Saved data entries:
§ §
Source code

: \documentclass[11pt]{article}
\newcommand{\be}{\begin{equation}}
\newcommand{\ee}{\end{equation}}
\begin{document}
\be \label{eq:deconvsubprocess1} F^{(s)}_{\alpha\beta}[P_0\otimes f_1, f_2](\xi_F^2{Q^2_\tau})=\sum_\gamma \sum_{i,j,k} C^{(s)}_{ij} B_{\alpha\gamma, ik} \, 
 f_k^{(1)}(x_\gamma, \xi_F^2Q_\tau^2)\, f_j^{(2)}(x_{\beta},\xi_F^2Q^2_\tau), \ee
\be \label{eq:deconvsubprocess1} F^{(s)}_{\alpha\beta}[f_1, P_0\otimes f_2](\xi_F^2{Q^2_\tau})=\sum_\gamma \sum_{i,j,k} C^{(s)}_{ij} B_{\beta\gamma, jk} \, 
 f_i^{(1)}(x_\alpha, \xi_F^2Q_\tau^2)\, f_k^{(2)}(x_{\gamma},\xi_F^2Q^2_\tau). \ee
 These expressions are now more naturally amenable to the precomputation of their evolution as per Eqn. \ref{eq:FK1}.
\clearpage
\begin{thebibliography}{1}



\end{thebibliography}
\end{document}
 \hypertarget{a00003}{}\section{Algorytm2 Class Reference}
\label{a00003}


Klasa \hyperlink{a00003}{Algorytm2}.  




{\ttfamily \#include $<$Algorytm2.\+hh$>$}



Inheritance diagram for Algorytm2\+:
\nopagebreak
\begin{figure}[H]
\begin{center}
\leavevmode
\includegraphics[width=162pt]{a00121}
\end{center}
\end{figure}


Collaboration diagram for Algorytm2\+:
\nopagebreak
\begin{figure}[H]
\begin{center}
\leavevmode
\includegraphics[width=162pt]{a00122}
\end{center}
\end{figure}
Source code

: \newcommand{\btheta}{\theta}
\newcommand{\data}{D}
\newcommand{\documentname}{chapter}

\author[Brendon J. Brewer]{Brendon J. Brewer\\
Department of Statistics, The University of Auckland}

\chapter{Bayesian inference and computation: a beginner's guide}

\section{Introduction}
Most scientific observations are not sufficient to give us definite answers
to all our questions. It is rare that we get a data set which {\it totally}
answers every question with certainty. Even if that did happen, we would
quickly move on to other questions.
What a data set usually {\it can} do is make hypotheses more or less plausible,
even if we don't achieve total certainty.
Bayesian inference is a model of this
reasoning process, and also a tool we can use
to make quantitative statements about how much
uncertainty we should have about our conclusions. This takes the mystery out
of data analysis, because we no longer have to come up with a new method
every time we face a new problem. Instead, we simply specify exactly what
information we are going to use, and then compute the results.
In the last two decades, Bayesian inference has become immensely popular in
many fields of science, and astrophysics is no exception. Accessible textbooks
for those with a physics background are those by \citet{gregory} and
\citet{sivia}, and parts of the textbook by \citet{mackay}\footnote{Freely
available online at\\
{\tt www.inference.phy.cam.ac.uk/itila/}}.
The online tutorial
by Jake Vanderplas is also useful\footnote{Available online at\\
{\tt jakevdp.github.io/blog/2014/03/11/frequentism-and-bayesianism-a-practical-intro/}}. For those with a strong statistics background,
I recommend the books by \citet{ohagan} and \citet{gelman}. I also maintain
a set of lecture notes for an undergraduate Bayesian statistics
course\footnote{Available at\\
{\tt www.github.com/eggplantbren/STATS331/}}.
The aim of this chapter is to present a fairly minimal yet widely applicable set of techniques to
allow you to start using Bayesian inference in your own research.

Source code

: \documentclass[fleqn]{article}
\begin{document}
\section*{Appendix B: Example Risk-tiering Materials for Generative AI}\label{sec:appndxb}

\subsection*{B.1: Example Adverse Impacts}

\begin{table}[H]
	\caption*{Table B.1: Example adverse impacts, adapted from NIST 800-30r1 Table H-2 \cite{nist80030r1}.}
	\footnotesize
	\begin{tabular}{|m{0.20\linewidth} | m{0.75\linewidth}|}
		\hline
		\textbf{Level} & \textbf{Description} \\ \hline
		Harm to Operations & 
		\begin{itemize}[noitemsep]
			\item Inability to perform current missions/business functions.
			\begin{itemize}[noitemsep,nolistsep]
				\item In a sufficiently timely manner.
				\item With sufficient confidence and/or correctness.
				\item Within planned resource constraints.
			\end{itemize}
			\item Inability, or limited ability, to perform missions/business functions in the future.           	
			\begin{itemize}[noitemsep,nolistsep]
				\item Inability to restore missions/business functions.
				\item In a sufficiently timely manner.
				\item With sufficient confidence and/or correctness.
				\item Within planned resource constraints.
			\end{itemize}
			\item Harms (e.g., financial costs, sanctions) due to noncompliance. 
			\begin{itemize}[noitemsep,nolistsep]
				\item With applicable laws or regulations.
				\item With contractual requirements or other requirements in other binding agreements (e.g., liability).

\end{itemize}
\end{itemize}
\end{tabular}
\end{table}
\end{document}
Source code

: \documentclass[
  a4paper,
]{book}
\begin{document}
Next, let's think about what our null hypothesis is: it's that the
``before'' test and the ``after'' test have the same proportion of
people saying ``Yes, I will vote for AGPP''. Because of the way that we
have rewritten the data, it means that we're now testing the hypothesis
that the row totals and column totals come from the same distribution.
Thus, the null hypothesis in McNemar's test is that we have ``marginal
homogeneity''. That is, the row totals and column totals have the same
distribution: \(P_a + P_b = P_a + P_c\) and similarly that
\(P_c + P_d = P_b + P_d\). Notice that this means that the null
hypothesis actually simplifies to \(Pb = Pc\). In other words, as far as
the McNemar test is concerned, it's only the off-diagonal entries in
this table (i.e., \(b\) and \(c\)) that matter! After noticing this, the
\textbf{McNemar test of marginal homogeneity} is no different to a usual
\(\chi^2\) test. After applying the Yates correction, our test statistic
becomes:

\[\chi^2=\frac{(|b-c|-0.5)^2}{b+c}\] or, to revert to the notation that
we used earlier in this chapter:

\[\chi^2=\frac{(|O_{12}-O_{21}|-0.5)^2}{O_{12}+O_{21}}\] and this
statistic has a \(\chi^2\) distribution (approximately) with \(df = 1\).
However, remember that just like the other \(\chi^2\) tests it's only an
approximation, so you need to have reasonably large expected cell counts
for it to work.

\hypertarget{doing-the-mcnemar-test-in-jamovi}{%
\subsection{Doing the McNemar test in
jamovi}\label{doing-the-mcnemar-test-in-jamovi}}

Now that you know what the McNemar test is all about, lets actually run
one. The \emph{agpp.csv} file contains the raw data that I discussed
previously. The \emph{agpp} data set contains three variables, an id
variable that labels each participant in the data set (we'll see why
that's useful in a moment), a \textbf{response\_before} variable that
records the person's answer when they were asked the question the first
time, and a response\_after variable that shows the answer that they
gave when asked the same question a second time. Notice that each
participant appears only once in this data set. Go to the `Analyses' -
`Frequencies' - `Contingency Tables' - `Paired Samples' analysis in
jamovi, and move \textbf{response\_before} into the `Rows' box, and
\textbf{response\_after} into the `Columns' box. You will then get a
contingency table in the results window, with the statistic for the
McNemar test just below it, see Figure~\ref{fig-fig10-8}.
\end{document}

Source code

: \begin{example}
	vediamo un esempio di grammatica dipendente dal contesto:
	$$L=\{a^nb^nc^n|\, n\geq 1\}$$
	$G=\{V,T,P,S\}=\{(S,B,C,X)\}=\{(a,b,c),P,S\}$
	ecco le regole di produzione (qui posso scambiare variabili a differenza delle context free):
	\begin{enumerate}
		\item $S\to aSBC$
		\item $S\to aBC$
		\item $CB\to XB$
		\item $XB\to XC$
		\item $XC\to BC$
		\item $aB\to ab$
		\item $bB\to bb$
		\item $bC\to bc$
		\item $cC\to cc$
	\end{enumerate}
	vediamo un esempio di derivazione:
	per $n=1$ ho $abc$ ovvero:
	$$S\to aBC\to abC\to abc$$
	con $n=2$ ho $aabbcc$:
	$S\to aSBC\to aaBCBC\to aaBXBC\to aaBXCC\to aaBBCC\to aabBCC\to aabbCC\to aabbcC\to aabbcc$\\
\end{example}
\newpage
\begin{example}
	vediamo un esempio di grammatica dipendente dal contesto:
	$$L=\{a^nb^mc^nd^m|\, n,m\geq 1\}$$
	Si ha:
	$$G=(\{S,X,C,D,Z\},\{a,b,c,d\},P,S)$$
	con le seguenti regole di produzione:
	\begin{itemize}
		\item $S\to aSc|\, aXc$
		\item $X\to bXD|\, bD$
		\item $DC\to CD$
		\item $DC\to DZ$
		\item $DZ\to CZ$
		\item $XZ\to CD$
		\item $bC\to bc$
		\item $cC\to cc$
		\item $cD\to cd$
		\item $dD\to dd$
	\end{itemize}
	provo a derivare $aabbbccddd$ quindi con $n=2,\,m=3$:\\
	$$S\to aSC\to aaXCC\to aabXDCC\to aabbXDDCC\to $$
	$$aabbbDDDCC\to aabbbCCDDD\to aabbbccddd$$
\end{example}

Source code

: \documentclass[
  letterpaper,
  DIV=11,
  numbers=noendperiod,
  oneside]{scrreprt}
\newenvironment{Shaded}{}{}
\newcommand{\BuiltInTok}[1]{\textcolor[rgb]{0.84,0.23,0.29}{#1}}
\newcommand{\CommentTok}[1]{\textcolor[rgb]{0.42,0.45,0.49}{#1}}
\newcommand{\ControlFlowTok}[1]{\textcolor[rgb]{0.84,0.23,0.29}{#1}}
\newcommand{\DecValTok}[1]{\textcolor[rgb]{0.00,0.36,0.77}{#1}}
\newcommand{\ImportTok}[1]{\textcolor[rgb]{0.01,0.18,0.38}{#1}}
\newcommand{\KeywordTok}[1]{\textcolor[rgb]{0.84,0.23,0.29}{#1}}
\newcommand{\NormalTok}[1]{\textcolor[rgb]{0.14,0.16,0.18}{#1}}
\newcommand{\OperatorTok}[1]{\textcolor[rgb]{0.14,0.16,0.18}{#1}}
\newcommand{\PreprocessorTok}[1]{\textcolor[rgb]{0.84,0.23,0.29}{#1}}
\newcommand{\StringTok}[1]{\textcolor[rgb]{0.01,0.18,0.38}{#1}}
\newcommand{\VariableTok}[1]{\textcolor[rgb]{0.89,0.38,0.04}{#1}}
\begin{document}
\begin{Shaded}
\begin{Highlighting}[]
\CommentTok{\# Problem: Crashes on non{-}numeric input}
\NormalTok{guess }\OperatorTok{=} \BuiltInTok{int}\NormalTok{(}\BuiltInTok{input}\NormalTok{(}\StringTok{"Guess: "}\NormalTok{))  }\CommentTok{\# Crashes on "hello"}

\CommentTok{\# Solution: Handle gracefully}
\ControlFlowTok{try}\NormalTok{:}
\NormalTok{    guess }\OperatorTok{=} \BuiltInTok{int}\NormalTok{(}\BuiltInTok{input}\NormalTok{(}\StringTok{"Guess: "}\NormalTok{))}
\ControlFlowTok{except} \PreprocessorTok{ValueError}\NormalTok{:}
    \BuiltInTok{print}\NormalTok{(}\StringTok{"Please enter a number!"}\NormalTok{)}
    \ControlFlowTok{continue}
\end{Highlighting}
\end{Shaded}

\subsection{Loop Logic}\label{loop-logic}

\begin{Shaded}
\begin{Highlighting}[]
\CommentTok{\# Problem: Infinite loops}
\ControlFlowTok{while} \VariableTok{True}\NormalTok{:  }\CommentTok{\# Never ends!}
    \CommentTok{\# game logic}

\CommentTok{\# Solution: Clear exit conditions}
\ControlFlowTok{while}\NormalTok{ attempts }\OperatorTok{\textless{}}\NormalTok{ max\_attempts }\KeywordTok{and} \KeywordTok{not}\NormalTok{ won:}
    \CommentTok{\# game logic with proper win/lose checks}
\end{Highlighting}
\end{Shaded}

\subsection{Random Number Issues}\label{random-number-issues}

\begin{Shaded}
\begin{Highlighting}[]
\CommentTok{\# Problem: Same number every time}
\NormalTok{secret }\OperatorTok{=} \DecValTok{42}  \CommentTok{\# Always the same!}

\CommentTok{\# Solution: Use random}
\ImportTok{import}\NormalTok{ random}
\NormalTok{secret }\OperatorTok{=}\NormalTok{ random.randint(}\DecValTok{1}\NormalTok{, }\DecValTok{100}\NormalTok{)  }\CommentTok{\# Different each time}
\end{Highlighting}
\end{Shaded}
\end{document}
§ §
Instructions to follow: Each line in the records above that contains the word "OperatorTok" must be copied.

Solution:
\newcommand{\OperatorTok}[1]{\textcolor[rgb]{0.14,0.16,0.18}{#1}}
\NormalTok{guess }\OperatorTok{=} \BuiltInTok{int}\NormalTok{(}\BuiltInTok{input}\NormalTok{(}\StringTok{"Guess: "}\NormalTok{))  }\CommentTok{\# Crashes on "hello"}
\NormalTok{    guess }\OperatorTok{=} \BuiltInTok{int}\NormalTok{(}\BuiltInTok{input}\NormalTok{(}\StringTok{"Guess: "}\NormalTok{))}
\ControlFlowTok{while}\NormalTok{ attempts }\OperatorTok{\textless{}}\NormalTok{ max\_attempts }\KeywordTok{and} \KeywordTok{not}\NormalTok{ won:}
\NormalTok{secret }\OperatorTok{=} \DecValTok{42}  \CommentTok{\# Always the same!}
\NormalTok{secret }\OperatorTok{=}\NormalTok{ random.randint(}\DecValTok{1}\NormalTok{, }\DecValTok{100}\NormalTok{)  }\CommentTok{\# Different each time}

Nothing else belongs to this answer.